For me personally, many of those people are Cathedral people. I started at the Cathedral seven years ago—temporarily and part time—and over the intervening years have discovered it to be more than a workplace. I deeply love the Maundy Cafe community and the Cathedral’s St. Brigid’s congregation. These communities, and the broader Cathedral community of which they are a part, have reciprocated that love and affection, and have been formational in my ever-evolving relationship to God, others, and myself. 

Since offering my resignation to our rector on July 12th, I have encountered waves of sadness. I know that there is so much that I am leaving behind. There are so many people that I am going to miss. And yet, I am so excited for the Cathedral in this time and place. I am so excited for the vision that this Cathedral community discerned over the last two years. I am also excited for the arrival of our new rector, the Rev. Dr. Christopher Pappas. 
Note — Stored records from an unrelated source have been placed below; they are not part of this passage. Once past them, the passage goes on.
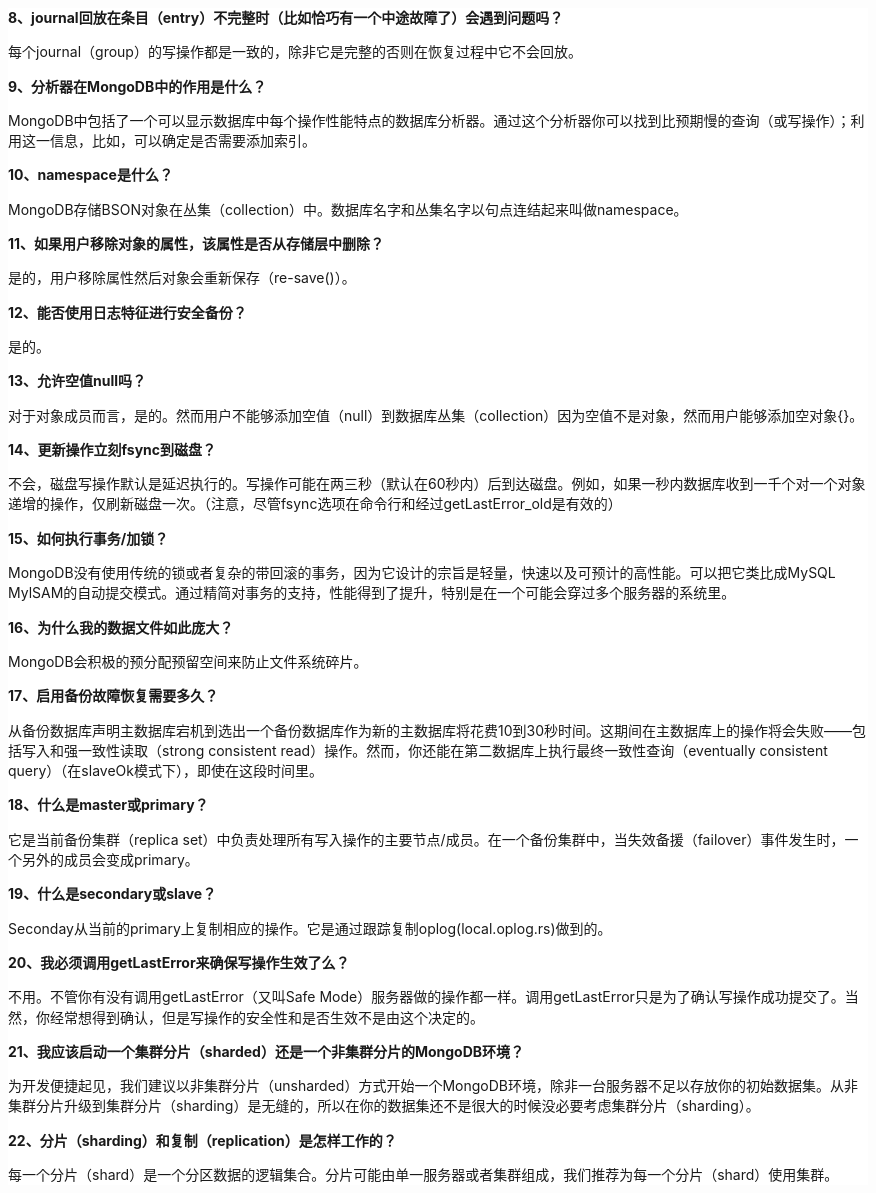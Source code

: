 **8、journal回放在条目（entry）不完整时（比如恰巧有一个中途故障了）会遇到问题吗？**

每个journal（group）的写操作都是一致的，除非它是完整的否则在恢复过程中它不会回放。

**9、分析器在MongoDB中的作用是什么？**

MongoDB中包括了一个可以显示数据库中每个操作性能特点的数据库分析器。通过这个分析器你可以找到比预期慢的查询（或写操作）；利用这一信息，比如，可以确定是否需要添加索引。

**10、namespace是什么？**

MongoDB存储BSON对象在丛集（collection）中。数据库名字和丛集名字以句点连结起来叫做namespace。

**11、如果用户移除对象的属性，该属性是否从存储层中删除？**

是的，用户移除属性然后对象会重新保存（re-save()）。

**12、能否使用日志特征进行安全备份？**

是的。

**13、允许空值null吗？**

对于对象成员而言，是的。然而用户不能够添加空值（null）到数据库丛集（collection）因为空值不是对象，然而用户能够添加空对象{}。

**14、更新操作立刻fsync到磁盘？**

不会，磁盘写操作默认是延迟执行的。写操作可能在两三秒（默认在60秒内）后到达磁盘。例如，如果一秒内数据库收到一千个对一个对象递增的操作，仅刷新磁盘一次。（注意，尽管fsync选项在命令行和经过getLastError_old是有效的）

**15、如何执行事务/加锁？**

MongoDB没有使用传统的锁或者复杂的带回滚的事务，因为它设计的宗旨是轻量，快速以及可预计的高性能。可以把它类比成MySQL MylSAM的自动提交模式。通过精简对事务的支持，性能得到了提升，特别是在一个可能会穿过多个服务器的系统里。

**16、为什么我的数据文件如此庞大？**

MongoDB会积极的预分配预留空间来防止文件系统碎片。

**17、启用备份故障恢复需要多久？**

从备份数据库声明主数据库宕机到选出一个备份数据库作为新的主数据库将花费10到30秒时间。这期间在主数据库上的操作将会失败——包括写入和强一致性读取（strong consistent read）操作。然而，你还能在第二数据库上执行最终一致性查询（eventually consistent query）（在slaveOk模式下），即使在这段时间里。

**18、什么是master或primary？**

它是当前备份集群（replica set）中负责处理所有写入操作的主要节点/成员。在一个备份集群中，当失效备援（failover）事件发生时，一个另外的成员会变成primary。

**19、什么是secondary或slave？**

Seconday从当前的primary上复制相应的操作。它是通过跟踪复制oplog(local.oplog.rs)做到的。

**20、我必须调用getLastError来确保写操作生效了么？**

不用。不管你有没有调用getLastError（又叫Safe Mode）服务器做的操作都一样。调用getLastError只是为了确认写操作成功提交了。当然，你经常想得到确认，但是写操作的安全性和是否生效不是由这个决定的。

**21、我应该启动一个集群分片（sharded）还是一个非集群分片的MongoDB环境？**

为开发便捷起见，我们建议以非集群分片（unsharded）方式开始一个MongoDB环境，除非一台服务器不足以存放你的初始数据集。从非集群分片升级到集群分片（sharding）是无缝的，所以在你的数据集还不是很大的时候没必要考虑集群分片（sharding）。

**22、分片（sharding）和复制（replication）是怎样工作的？**

每一个分片（shard）是一个分区数据的逻辑集合。分片可能由单一服务器或者集群组成，我们推荐为每一个分片（shard）使用集群。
In my letter of resignation, I shared these reflections with him:

As I think about leaving, what saddens me most is that I will not have the opportunity to serve alongside you at the Cathedral for much longer. I am so excited that the fruit of your mutual discernment with Holy Spirit (and the Search Committee!) has brought you to Vancouver. I look with anticipation towards the next steps in achieving the Cathedral’s vision, including the next stages of the Maundy Café. I am incredibly grateful to have been given the responsibility of leading this ministry over the last four years. I can’t wait to see where it goes next.

I want you to know that—even though you have only been here a short time—I already admire your leadership, your energy, and the way I have seen you care for the staff. Being at a physical distance these days, we have not had much time to get to know one another in person. That grieves me. And yet, I have faith that our paths will continue to cross. How can they not, as we continue to join with Jesus in his crazy, wonderful, world-changing movement? How can we not cross paths as we seek to embody reconciliation and to seek justice with and amongst all who we meet? How can we not, in a church as small as the Canadian Anglican church?

My friends—siblings in Christ—I want you to know how excited I am for the next chapter in the Cathedral’s participation in God’s mission. I am already impressed with your resilience in navigating the unexpected terrain of this pandemic. I am grateful for your commitment to adapting your ministry to serve God’s people in the midst of this apocalyptic moment. Your love of God and of neighbours is being revealed, and I look forward to hearing of the ways in which that love will continue to be made manifest in the days ahead. 

After seven years of time together, I leave you with every expectation that our paths will cross again, and that we will continue to hold fast to the ministry with which God has entrusted us. I will keep you in my prayers. As you are able, would you pray for me too?